The cetane number (CN), which characterizes the combustion behaviour of middle distillates in diesel engines, is one of the most stringent specifications for the European market (EN 590). The reference method (ASTM D613), which consists in the measurement of the fuel auto-ignition delay, is time consuming and requires a large amount of sample (ca. 1L).
Several predictive models for cetane number have been developed based on correlations with fuel global properties (density, simulated distillation). The main drawback of these global models is the lack of explicit link between the molecular composition of fuels and the cetane index which can be explained by the poor separation power of conventional analytical techniques.
Comprehensive two-dimensional gas chromatography (GC×GC) enables within one single injection the characterisation of diesel components by families (paraffins, naphthenes, mono-, di- and tri-aromatics) and within each class of components by groups of isomers. The integration of 2D-Chromatograms by means of a dedicated software (2DChromTM, developed by IFP and commercialised by Thermo Scientific) yielded approximately 150 groups of compounds. An average cetane number was then attributed to each group, based on experimental cetane numbers of model compounds obtained from literature. A linear regression was carried out in order to optimize this cetane number for each group of compounds taking into account chemical constraints (cetane number must be positive, normal paraffins have greater cetane numbers than iso-paraffins...) The cetane number of each diesel could thus be obtained from the molecular composition provided by GC×GC analysis, using a simple linear correlation. For most of the diesels investigated, excellent agreement was reached between the cetane numbers calculated from GC×GC and the reference engine values, which validates the strategy followed.

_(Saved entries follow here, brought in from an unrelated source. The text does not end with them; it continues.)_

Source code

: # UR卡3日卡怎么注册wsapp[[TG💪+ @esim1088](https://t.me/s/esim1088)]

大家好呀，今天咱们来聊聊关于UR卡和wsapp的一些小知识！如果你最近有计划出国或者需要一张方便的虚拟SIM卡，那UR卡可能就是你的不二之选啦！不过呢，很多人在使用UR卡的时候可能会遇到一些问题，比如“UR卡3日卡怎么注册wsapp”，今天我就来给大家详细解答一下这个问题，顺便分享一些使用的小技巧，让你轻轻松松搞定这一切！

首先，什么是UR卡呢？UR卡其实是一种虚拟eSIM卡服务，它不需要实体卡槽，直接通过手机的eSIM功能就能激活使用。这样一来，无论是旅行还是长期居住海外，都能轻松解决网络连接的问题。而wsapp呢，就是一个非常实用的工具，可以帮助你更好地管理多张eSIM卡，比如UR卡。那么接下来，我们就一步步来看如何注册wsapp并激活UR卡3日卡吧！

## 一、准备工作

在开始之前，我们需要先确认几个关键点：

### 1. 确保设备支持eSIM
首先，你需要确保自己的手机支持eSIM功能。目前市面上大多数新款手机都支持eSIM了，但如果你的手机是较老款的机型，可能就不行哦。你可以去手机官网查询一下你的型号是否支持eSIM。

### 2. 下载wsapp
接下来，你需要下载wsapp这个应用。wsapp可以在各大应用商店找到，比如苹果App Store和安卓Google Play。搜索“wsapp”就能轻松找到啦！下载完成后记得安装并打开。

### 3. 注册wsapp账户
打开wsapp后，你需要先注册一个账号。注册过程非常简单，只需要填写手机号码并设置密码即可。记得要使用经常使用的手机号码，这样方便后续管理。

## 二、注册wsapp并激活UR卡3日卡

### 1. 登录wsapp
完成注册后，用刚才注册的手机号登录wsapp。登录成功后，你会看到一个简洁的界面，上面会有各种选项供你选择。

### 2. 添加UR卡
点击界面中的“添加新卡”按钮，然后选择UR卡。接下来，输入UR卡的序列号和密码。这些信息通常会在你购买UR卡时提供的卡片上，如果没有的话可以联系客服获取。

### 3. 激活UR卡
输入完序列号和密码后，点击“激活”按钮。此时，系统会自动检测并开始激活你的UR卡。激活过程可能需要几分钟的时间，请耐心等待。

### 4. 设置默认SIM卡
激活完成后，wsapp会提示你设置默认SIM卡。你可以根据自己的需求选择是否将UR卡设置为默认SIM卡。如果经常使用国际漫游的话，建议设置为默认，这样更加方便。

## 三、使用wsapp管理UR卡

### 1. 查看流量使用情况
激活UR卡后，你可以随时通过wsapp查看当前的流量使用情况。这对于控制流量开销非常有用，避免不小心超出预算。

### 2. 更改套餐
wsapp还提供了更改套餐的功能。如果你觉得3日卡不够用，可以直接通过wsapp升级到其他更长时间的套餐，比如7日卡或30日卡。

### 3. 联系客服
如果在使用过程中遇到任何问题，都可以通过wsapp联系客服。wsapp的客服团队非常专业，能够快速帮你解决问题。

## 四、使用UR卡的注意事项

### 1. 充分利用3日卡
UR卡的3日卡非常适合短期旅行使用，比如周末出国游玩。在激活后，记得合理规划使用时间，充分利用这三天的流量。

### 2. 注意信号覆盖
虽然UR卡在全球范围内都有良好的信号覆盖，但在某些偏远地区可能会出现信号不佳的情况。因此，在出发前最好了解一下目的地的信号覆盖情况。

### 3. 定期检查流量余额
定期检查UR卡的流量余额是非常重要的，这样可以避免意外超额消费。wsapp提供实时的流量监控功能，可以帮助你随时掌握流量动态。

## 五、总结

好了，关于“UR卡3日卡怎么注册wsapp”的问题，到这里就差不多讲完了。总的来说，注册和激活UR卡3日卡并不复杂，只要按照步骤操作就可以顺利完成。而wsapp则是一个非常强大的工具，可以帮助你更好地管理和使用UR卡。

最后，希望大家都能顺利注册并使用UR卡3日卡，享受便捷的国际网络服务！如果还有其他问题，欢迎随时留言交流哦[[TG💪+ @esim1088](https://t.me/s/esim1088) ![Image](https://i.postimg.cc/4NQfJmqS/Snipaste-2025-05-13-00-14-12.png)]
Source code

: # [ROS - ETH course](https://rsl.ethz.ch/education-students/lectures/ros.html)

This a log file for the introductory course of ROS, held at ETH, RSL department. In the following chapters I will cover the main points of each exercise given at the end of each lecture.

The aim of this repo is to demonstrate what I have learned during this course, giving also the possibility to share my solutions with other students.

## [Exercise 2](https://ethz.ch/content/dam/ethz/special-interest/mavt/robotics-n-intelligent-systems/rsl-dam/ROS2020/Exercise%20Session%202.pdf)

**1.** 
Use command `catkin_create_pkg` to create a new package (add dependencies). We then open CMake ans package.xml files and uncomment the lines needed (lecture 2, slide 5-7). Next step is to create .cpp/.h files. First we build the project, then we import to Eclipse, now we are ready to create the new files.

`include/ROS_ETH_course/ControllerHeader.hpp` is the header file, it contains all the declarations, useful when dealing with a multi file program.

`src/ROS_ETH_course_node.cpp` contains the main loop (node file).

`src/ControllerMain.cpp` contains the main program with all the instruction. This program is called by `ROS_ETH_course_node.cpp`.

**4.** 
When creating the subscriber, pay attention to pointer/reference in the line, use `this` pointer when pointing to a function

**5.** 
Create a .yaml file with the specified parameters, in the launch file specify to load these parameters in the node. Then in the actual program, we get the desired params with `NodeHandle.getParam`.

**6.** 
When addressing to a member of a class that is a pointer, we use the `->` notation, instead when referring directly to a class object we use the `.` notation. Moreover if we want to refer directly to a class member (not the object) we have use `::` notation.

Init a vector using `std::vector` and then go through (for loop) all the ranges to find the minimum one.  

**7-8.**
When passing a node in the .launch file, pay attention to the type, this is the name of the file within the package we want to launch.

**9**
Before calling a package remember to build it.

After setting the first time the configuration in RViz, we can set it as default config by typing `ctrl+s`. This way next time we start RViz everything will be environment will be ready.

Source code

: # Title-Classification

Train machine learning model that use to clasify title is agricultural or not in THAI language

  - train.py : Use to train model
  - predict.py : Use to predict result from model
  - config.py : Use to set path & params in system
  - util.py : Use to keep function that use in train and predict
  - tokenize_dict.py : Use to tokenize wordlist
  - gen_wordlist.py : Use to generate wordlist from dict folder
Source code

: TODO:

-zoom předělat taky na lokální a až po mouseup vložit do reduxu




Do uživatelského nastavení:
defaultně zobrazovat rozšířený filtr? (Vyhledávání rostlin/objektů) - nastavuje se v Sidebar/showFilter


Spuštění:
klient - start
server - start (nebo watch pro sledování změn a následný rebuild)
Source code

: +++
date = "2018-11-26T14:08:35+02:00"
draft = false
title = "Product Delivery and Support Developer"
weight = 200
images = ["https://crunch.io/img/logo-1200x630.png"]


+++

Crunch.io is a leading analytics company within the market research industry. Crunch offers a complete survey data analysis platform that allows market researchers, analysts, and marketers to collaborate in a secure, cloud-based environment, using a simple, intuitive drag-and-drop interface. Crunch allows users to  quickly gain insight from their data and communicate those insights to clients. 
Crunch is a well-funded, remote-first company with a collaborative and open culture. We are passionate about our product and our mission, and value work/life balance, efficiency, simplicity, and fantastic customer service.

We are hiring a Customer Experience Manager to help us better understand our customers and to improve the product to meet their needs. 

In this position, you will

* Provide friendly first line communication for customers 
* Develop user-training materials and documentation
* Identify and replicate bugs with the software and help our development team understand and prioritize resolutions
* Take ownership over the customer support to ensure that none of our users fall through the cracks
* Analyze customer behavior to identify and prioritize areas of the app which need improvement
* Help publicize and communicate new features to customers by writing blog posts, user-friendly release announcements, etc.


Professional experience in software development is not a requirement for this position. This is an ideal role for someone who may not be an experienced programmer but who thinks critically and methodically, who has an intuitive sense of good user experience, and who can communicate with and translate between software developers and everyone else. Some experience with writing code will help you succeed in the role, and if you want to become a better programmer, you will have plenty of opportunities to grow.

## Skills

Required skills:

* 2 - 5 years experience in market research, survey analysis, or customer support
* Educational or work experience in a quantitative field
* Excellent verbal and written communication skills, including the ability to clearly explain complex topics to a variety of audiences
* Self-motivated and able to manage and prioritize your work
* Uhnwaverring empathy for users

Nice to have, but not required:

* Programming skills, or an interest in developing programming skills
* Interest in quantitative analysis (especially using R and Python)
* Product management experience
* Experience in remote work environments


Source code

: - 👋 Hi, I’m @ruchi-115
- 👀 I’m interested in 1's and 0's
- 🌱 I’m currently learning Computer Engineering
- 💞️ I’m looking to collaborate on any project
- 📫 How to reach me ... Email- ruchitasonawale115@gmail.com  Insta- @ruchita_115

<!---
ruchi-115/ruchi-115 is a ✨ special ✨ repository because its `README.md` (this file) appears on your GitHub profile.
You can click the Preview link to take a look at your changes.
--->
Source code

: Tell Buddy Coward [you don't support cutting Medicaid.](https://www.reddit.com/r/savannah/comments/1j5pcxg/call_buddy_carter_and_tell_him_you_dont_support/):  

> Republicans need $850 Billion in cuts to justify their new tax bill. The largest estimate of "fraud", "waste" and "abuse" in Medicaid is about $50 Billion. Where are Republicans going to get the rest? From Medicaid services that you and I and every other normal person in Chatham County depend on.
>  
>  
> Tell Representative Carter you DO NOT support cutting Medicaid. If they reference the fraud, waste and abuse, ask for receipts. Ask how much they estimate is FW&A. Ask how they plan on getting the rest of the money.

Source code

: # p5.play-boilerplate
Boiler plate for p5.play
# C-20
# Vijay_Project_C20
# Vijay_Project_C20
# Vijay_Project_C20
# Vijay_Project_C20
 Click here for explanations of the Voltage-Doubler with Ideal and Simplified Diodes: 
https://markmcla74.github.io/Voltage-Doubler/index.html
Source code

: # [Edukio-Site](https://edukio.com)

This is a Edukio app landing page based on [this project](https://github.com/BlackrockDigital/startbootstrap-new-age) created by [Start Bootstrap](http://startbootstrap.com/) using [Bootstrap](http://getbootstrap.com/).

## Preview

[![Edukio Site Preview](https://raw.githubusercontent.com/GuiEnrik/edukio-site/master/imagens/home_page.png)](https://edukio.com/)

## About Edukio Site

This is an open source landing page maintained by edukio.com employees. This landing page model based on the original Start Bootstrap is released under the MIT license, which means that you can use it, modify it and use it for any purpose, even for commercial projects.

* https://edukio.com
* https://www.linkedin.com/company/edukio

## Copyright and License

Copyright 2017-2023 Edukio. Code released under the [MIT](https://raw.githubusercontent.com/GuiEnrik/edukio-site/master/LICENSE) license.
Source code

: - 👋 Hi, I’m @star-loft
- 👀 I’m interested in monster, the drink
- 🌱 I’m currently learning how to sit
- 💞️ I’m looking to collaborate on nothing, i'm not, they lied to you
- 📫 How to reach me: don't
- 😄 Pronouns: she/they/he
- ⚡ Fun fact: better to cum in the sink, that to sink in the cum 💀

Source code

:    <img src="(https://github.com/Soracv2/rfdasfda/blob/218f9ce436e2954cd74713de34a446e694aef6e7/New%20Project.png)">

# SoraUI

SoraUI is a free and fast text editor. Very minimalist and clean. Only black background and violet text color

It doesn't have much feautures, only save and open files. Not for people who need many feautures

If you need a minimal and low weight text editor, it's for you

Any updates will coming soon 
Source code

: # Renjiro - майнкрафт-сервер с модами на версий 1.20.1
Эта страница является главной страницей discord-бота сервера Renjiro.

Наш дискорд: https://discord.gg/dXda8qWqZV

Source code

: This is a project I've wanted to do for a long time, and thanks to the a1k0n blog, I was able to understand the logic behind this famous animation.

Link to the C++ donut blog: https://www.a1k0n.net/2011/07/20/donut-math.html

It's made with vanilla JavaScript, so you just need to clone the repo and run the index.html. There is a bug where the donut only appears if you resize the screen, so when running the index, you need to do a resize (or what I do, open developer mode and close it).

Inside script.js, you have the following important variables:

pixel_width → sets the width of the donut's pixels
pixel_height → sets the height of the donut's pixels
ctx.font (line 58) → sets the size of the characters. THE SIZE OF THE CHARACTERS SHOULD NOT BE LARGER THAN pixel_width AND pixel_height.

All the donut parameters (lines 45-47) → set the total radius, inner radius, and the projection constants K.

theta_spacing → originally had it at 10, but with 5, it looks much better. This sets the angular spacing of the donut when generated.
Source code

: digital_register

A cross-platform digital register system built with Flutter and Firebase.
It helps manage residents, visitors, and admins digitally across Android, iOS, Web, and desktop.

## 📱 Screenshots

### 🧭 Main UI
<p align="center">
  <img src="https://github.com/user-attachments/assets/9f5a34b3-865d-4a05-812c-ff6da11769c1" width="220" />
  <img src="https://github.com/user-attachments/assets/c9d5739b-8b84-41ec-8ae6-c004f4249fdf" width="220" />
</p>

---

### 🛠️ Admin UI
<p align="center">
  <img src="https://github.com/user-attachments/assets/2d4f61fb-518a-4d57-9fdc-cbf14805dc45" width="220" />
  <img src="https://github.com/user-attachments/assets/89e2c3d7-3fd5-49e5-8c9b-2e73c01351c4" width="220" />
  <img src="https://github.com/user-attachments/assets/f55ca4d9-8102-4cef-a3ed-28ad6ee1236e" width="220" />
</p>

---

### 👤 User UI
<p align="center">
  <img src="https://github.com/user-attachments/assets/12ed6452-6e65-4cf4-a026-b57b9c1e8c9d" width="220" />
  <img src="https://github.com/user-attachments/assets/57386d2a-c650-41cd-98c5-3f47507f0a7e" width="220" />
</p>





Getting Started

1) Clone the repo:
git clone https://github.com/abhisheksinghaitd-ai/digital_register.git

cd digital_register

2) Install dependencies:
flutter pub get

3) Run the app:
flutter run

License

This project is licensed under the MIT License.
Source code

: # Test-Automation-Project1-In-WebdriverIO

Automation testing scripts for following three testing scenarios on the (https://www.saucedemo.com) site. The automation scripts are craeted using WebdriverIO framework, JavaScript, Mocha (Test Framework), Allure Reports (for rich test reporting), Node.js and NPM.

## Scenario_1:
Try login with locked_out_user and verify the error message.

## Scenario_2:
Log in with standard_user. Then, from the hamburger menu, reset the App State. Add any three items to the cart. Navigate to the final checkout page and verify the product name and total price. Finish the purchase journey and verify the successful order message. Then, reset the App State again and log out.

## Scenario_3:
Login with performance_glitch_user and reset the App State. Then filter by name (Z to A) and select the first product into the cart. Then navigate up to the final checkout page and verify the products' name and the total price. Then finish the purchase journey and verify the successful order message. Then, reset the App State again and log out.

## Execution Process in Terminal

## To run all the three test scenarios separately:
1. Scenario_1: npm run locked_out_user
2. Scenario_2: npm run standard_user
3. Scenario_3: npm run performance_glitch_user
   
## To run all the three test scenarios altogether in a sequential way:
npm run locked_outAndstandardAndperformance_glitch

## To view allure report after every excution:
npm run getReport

However, significant differences were observed for diesels enriched in polynaphthenes (3- and 4-ring naphthenes) and olefins. These differences can be attributed to an incomplete separation in GC×GC, due to co-elutions between polynaphthenes/mono-aromatics on one hand, and olefins/naphthenes on the other hand. To solve this problem, the analysis of such diesels was performed using Supercritical Fluid Chromatography (SFC) hyphenated on-line to GC×GC. Using this powerful technique, saturated and unsaturated compounds were separated and recovered in two different fractions, each of which could be analysed on-line by GC×GC. Therefore, polynaphthenes and olefins could be quantified by families (3- and 4-ring naphthenes, n-, iso and cyclo-olefins) and within each class of components by groups of isomers. A cetane number was attributed to each group following the same strategy as described for GC×GC. The cetane index obtained from SFC-twinGC×GC analysis of these diesels was found to be in excellent agreement with the engine ASTM method. Therefore, SFC hyphenated on-line to GC×GC enables to predict the cetane number of olefinic and naphthenic diesels, unlike single GC×GC.
In conclusion, a simple composition-based model was successfully developed for predicting the cetane number of diesel fuels. Due to the explicit link between the cetane number and the detailed composition obtained from GC×GC or SFC-twinGC×GC, cetane numbers can also be estimated for narrow cuts of diesel samples. This is very useful for blending studies.
To our knowledge, this is the first cetane number predictive model based on the molecular composition of middle distillates obtained through a single analysis. This strategy is currently being applied to the prediction of various diesel fuel properties (aromatic carbon content, cold flow properties...).